At Nintex, Gottsacker said his job will involve much more than simply determining features and pricing. Having led his own business along with product-related roles at companies like HP Enterprise (HPE), he said a good CPO is someone who tends to deal with challenges that don’t always have clear-cut answers.
“What you’re seeing is that CPOs are moving into more senior positions to really address how everything to do with the product can encompass things that are related to the overall business strategy,” he said. “It’s not just looking at technology, but what are the ecosystems we want to play in?”
Nick Meyer, who recently became chief product officer at Cambridge, Mass.-based Relativity6, noted that many B2B products have also increased in complexity, particularly as technologies like artificial intelligence (AI) have entered the mix.
“No one actually knows how to use this stuff,” he said. “You’ve got the small startups that are innovating around technology but don’t have the business and sales experience on how to educate customers, to maneuver and work within them.”
Relativity6, for example, uses AI to help marketers “reactivate” lapsed customers. Myer, a former lecturer at MIT where the firm was born, said his mandate includes working side-by-side with the CEO in “operationalizing” technology, working on the front lines with buyers on new processes and workflows.
“If you’re selling the CEO or the GM or an SVP with a $50M P&L, you need to be talking leader to leader, but you also need to have the experience as a CPO to go in and talk directly to the sales people or the people using your product,” he said. “If not, you can get the deal done, but you deliver a poor product.”
Given that buyer personas can be very complicated, CPOs will likely continue to learn heavily on their CMO counterparts in some cases, Ali said, but the crux of the job comes from recognizing not only what drives adoption but how to demonstrate value and avoid the costs of having a customer switch.
“For B2B products, the higher the price of the product, the more product requirements are buyer-driven as opposed to user driven,” he said. “If they’re spending $300K they want to see a return, as opposed to how easy it is to use.”
While tools are emerging to help CPOs with things like developing a product roadmap — Gottsacker is looking at extending the use of Aha! at Nintex — Meyer suggested no one’s come up with anything that can beat primary research.
“I don’t like to introduce technology that makes us feel comfortable and that we know what we’re doing,” he said. “I would much more prefer to pick up the phone and call our customers, as opposed to having a tool in the way. “
He has a similar philosophy around the kind of talent he wants to attract to his team. Though he taught product management at MIT, his most sought-after skills revolve more around critical thinking.
“What I look for in a product manager is to ruthlessly prioritize and be very honest about what they do and do not know,” he said. “Figure out the most important thing to learn and then figure out the fastest way to go learn it.”

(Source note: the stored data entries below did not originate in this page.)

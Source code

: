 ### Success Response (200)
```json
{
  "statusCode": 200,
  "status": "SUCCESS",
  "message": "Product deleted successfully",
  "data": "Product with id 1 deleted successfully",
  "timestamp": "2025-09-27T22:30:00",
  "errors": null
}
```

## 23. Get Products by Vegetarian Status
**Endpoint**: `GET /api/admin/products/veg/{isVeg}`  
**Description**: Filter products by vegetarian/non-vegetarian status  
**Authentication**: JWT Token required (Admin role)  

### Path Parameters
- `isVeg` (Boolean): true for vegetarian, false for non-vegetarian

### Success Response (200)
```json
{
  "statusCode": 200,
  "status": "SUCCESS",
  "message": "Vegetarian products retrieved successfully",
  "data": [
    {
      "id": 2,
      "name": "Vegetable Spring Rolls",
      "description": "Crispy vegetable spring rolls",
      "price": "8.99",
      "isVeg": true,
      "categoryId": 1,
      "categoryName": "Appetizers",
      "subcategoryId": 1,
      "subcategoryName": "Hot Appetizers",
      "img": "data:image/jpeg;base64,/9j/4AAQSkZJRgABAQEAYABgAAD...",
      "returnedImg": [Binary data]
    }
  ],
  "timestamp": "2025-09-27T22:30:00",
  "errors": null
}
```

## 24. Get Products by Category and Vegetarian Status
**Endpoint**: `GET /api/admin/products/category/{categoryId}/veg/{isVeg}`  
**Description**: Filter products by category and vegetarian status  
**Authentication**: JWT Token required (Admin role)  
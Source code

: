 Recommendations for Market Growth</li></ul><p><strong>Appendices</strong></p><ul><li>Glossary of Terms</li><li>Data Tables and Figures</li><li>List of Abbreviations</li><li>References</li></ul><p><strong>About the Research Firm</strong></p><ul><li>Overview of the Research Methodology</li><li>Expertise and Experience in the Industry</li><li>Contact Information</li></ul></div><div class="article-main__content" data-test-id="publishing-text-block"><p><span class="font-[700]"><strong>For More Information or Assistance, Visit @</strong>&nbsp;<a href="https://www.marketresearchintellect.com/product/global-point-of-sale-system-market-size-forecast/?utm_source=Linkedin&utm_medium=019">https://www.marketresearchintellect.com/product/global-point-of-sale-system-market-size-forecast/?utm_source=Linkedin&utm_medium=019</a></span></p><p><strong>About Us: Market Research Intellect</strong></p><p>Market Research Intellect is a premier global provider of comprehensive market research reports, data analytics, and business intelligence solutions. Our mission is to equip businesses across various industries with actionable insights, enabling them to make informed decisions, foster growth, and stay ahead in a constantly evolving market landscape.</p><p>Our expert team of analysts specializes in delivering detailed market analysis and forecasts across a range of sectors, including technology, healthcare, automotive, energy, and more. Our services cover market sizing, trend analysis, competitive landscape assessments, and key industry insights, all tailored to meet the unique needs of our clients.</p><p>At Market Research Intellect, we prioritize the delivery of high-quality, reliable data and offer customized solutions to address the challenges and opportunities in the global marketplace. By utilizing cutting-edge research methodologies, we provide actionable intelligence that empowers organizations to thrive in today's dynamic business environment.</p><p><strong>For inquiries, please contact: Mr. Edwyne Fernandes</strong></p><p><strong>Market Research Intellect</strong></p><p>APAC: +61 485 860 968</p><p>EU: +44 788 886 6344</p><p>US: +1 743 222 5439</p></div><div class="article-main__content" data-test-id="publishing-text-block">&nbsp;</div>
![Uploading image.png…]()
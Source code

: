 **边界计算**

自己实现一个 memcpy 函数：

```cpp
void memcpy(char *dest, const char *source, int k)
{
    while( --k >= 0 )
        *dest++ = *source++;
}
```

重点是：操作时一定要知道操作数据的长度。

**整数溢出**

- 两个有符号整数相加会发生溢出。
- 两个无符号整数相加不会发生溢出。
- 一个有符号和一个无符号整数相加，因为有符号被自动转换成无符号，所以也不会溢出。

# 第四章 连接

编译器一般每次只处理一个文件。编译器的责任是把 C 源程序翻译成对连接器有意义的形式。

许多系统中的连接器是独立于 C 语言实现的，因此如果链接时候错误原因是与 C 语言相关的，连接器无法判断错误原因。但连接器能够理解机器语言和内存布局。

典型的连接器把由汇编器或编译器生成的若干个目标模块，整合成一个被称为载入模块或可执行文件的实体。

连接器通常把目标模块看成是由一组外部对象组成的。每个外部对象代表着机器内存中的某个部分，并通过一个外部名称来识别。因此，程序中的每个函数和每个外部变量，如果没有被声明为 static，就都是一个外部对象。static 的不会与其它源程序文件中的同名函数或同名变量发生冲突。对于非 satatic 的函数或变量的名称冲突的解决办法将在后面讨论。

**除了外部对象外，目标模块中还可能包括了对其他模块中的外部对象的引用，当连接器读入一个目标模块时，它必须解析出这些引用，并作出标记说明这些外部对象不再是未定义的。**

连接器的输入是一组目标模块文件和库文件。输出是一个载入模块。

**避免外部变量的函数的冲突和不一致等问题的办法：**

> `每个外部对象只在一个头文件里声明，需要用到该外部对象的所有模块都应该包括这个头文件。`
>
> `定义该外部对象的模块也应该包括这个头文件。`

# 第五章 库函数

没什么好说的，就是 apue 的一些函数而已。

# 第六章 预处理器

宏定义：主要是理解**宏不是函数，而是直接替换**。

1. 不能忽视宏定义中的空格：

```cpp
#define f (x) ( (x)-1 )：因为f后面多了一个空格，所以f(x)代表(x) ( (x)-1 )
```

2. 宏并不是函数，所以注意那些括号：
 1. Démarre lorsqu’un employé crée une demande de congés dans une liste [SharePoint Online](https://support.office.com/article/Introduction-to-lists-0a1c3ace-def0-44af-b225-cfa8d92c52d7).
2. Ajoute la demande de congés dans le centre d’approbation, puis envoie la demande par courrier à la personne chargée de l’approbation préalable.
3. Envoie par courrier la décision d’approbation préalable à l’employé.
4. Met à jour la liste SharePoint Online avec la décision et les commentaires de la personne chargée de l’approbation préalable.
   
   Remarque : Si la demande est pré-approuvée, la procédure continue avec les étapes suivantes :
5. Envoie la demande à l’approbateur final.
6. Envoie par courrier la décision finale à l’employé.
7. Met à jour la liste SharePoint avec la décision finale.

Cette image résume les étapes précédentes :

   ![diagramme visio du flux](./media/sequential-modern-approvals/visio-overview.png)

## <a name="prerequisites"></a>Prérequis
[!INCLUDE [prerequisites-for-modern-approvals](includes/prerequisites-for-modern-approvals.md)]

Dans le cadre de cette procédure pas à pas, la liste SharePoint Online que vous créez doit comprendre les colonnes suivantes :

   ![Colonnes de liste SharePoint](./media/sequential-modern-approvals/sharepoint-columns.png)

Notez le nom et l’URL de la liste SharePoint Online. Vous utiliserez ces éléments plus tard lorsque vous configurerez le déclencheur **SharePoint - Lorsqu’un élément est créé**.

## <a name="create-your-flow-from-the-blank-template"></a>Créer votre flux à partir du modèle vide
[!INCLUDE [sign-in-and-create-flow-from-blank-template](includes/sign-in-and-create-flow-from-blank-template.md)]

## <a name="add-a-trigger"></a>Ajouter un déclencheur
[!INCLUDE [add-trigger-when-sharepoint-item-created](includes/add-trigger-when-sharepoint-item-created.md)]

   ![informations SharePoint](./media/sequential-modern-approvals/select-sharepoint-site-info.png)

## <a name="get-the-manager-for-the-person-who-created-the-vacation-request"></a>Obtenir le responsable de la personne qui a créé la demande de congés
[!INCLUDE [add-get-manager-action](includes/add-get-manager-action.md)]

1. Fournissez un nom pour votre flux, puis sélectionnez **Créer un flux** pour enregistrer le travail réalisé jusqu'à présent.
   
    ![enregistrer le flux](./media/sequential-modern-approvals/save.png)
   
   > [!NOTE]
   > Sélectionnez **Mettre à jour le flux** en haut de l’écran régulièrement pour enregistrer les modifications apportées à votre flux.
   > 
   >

CPOs, meanwhile, will eventually be evaluated by how well they contribute to over-arching business metrics, just like any other C-Suite role, Gottsacker added. Organizations hiring or appointing one, however, should make sure they’re setting them up to be successful.
“Coming in, it’s one thing to give me a blank sheet of paper and say, ‘What’s our plan and product strategy?’ You may have no institutional knowledge, so you should offer some level of framing to start,” he said. “Even if you’ve never had a CPO, I can guarantee you product management is being done there somewhere.”